Mitgefangen, mitgehangen – Oder wann haften Ehepartner? Schließt der Bauvertrag des Ehemanns die Ehefrau mit ein?
OLG Frankfurt, Urteil vom 10.08.2018 – 8 U 109/14 (BGH Beschluss vom 24.02.2021 – VII ZR 1778/18)
Leitsatz
Ein nur von einem Ehepartner unterschriebener Auftrag über die Renovierung eines Bads und eines Schlafzimmers mit einem Auftragswert von über 34.000 Euro stellt ein auch den anderen Ehegatten verpflichtendes Geschäft zur angemessenen Deckung des Lebensbedarfs dar, wenn der Vertragsabschluss erkennbar auf einer vorher getroffenen Absprache zwischen den Eheleuten beruht.
Zum Fall
Eine Handwerkerfirma hatte den Eheleuten eine Renovierung ihres Bade- und Schlafzimmers angeboten. Volumen mehr als 34.000 Euro. Das Angebotsschreiben war an beide Eheleute adressiert worden. Unterschrieben hatte aber nur der Ehemann, was die Ehefrau nicht hinderte, sich ebenfalls als Auftraggeberin zu gerieren. Beide Eheleute wurden also als Auftraggeber wahrgenommen.
Nach Fertigstellung der Arbeiten zahlten die Eheleute nicht, woraufhin die Handwerkerfirma ihre Rechnung klageweise geltend machte.
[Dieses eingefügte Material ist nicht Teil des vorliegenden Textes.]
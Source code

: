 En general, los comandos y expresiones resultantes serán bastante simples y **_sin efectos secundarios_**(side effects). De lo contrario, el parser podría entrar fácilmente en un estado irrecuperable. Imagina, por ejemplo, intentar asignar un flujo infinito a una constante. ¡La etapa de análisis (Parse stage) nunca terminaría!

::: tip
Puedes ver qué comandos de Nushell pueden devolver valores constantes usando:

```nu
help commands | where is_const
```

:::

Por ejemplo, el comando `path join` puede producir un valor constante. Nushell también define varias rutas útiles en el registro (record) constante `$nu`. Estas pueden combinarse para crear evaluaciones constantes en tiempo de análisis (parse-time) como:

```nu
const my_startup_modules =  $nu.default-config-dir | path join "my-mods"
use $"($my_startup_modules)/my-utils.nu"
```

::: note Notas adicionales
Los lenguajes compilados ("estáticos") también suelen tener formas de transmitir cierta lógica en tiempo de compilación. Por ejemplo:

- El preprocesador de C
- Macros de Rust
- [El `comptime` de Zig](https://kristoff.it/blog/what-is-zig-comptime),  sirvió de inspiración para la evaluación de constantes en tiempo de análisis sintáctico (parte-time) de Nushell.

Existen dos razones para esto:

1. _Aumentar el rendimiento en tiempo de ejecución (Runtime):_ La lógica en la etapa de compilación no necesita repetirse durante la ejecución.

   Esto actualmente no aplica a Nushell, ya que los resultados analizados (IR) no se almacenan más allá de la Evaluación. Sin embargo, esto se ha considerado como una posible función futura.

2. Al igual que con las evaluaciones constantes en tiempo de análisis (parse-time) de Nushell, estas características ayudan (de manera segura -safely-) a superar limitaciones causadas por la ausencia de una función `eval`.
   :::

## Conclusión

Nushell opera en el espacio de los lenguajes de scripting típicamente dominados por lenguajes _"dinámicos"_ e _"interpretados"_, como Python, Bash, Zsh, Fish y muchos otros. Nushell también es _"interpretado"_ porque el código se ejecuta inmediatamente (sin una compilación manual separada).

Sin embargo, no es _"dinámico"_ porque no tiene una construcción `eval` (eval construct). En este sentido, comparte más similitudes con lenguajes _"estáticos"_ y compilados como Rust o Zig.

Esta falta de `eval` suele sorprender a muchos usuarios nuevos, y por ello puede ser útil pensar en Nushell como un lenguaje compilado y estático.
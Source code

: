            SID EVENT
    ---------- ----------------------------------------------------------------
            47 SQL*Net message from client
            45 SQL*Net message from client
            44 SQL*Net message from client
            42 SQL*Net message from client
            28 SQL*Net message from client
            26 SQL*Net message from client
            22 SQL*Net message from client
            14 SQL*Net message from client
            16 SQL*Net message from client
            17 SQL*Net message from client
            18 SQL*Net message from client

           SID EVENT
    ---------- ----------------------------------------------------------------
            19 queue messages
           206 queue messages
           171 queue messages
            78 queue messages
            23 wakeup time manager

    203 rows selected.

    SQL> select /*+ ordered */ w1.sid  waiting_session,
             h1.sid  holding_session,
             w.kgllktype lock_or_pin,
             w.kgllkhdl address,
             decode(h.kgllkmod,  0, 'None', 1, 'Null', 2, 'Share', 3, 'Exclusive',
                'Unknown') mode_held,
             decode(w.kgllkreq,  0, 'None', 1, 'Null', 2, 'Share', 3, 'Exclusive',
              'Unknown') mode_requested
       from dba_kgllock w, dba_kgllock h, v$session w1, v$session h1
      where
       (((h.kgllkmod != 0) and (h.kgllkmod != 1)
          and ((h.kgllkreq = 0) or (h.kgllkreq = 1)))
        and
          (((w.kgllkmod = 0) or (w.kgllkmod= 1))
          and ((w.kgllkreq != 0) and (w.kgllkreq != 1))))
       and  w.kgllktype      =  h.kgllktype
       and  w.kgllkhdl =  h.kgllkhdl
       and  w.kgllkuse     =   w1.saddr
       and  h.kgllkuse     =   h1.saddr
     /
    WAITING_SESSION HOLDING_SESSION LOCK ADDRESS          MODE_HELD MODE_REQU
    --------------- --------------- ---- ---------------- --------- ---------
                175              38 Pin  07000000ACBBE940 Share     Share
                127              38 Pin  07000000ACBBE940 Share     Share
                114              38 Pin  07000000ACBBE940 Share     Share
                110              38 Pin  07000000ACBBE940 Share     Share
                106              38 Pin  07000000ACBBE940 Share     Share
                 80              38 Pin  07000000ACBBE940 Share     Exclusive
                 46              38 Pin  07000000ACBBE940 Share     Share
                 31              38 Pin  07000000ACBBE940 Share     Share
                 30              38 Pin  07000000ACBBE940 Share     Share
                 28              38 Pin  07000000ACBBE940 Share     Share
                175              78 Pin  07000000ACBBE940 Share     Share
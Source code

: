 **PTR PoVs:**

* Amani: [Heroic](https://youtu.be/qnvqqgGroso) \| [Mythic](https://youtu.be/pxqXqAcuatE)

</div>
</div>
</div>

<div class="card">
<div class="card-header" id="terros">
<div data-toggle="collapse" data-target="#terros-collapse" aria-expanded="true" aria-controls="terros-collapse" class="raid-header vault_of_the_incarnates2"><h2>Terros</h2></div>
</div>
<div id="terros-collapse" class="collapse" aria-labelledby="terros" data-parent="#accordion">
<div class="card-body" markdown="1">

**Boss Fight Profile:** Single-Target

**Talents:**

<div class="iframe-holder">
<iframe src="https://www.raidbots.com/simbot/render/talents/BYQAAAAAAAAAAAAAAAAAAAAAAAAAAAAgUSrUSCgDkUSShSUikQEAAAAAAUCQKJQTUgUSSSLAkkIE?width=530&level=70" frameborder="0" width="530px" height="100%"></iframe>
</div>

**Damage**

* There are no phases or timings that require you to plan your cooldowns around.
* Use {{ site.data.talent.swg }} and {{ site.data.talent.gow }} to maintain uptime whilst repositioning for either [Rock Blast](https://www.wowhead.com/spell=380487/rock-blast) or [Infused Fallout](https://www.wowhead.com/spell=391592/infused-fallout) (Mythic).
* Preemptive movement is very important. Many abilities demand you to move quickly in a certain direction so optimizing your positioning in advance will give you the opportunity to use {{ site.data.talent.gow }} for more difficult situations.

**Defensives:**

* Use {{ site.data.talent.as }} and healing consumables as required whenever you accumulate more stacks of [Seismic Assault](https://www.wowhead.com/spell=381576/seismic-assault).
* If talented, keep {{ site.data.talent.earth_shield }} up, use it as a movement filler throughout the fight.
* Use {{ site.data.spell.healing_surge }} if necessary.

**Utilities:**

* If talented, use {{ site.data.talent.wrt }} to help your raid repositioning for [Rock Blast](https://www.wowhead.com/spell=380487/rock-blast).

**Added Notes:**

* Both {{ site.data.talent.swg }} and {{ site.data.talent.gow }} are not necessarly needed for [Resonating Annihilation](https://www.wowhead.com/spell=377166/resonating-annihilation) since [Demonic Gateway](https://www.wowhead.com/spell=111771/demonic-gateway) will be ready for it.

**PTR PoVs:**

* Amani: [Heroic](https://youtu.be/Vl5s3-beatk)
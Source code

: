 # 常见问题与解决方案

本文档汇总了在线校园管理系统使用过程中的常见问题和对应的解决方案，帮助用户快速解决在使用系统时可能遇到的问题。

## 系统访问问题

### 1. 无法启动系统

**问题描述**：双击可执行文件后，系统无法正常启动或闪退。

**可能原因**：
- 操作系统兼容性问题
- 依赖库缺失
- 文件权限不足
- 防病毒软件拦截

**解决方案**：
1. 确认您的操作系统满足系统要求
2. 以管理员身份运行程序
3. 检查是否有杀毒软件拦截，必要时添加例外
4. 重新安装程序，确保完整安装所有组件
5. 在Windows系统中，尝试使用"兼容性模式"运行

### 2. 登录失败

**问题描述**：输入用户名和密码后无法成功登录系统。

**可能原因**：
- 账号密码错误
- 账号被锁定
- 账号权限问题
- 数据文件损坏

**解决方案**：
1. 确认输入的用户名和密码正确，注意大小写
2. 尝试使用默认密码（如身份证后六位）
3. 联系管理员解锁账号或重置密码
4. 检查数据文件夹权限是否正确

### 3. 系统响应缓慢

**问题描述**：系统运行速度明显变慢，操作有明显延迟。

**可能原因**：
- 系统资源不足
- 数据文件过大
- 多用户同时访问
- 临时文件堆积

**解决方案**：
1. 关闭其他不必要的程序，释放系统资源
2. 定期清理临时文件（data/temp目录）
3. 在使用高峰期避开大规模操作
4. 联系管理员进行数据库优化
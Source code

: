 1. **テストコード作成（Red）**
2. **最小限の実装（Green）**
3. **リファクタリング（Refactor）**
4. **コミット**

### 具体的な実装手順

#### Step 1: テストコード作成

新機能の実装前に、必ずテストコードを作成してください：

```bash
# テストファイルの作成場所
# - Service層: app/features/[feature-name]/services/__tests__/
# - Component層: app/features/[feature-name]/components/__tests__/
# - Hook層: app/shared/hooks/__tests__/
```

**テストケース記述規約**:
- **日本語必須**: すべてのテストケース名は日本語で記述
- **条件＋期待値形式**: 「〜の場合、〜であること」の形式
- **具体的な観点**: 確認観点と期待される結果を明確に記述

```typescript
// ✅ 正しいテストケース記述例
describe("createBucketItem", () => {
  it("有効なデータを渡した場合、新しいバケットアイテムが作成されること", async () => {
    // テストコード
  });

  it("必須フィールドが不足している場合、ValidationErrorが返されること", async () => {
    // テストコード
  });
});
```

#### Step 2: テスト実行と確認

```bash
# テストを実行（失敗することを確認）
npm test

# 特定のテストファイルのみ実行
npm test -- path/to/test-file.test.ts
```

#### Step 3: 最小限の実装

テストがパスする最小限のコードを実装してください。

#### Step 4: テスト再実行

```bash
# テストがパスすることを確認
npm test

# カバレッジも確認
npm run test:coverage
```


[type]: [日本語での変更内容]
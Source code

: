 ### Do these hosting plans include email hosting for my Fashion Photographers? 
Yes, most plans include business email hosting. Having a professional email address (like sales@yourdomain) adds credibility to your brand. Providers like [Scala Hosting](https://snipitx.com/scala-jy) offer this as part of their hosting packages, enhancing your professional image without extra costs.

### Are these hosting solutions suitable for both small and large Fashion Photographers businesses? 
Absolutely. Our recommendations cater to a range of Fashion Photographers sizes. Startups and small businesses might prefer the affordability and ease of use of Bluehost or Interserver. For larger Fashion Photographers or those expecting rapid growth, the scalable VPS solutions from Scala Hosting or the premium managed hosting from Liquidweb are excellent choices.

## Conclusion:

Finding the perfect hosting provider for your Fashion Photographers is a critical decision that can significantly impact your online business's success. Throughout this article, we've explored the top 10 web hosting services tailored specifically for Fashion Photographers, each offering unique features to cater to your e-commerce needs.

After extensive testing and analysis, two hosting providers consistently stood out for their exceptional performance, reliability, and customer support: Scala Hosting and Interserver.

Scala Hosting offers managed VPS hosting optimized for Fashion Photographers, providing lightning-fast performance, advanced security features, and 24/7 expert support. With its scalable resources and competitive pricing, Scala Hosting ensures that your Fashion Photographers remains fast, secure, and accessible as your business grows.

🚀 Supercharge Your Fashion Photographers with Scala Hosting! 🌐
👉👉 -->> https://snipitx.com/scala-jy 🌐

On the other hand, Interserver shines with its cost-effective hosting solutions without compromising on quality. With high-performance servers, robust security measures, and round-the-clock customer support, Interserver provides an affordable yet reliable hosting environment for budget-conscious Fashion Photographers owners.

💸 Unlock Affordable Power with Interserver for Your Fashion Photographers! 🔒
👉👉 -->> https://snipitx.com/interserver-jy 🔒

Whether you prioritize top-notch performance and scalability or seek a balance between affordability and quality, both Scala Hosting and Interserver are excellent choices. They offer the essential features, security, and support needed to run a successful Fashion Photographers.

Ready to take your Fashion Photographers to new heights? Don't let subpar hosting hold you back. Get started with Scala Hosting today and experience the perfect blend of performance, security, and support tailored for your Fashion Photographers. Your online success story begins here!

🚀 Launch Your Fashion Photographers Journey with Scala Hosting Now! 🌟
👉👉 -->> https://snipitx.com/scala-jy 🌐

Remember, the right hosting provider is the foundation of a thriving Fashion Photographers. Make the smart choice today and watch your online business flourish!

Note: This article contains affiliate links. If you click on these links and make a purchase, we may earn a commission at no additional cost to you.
Verklagt wurden beide Eheleute als Gesamtschuldner.
Die Ehefrau widersprach und stellte sich auf den Standpunkt, dass sie an dem geschlossenen Bauvertrag nicht beteiligt wäre. Diese Verteidigung hatte keinen Erfolg.
Entscheidung
Das Oberlandesgericht entscheidet in II. Instanz, dass auch die Ehefrau Vertragspartei des geschlossenen Werkvertrags geworden sei. Beide Ehepartner werden dazu verurteilt, als Gesamtschuldner die offene Vergütung der Handwerkerfirma zzgl. Zinsen zu zahlen.
Der Ehemann könne auf Grundlage des § 1357 BGB den Vertrag auch für seine Frau abschließen. Die Erbringung von Handwerkerleistungen im gemeinsamen Haushalt sei ein Geschäft zur Deckung des Lebensbedarfs.
Grundsätzlich erfasse § 1357 BGB nur Geschäfte des alltäglichen Lebens, die ein Ehegatte selbständig erledigen könne. Beide Ehegatten würden dabei berechtigt und verpflichtet gem. § 1357 I 2 BGB. Geschäfte mit einem größeren Umfang gehörten dazu zwar grundsätzlich nicht; allerdings sei eine Erweiterung über das Übliche hinaus möglich. Maßgeblich für das Geschäft sei dabei das individuelle Verhältnis der Eheleute. Insbesondere bei Abschluss eines Rechtsgeschäfts, bei dem deutlich erkennbar sei, dass es sich um eine gemeinsame, abgestimmte Entscheidung beider Ehegatten handele, sei an der Frage, ob es sich um ein Geschäft zur Deckung des Lebensbedarfs der Familie ist, nicht zu zweifeln. So auch in diesem Fall, zumal die Handwerkerfirma aufgrund der Umstände davon ausgehen durfte, dass beide Eheleute als Auftraggeber wahrgenommen werden wollten.
Ein Ausschluss nach § 1357 II BGB sei in diesem Fall nicht ersichtlich.
Unter diesen Umständen trete die Notwendigkeit, den nicht selbst unterzeichneten Ehegatten vor einer möglichen Inanspruchnahme aus dem geschlossenen Vertrag zu schützen, zurück. Das Vertrauen des Geschäftspartners auf die Mithaftung des Ehegattens wiege schwerer.
Der BGH hat mit dem Beschluss vom 24.02.2021 – VII ZR 178/18 die Nichtzulassungsbeschwerde zurückgewiesen.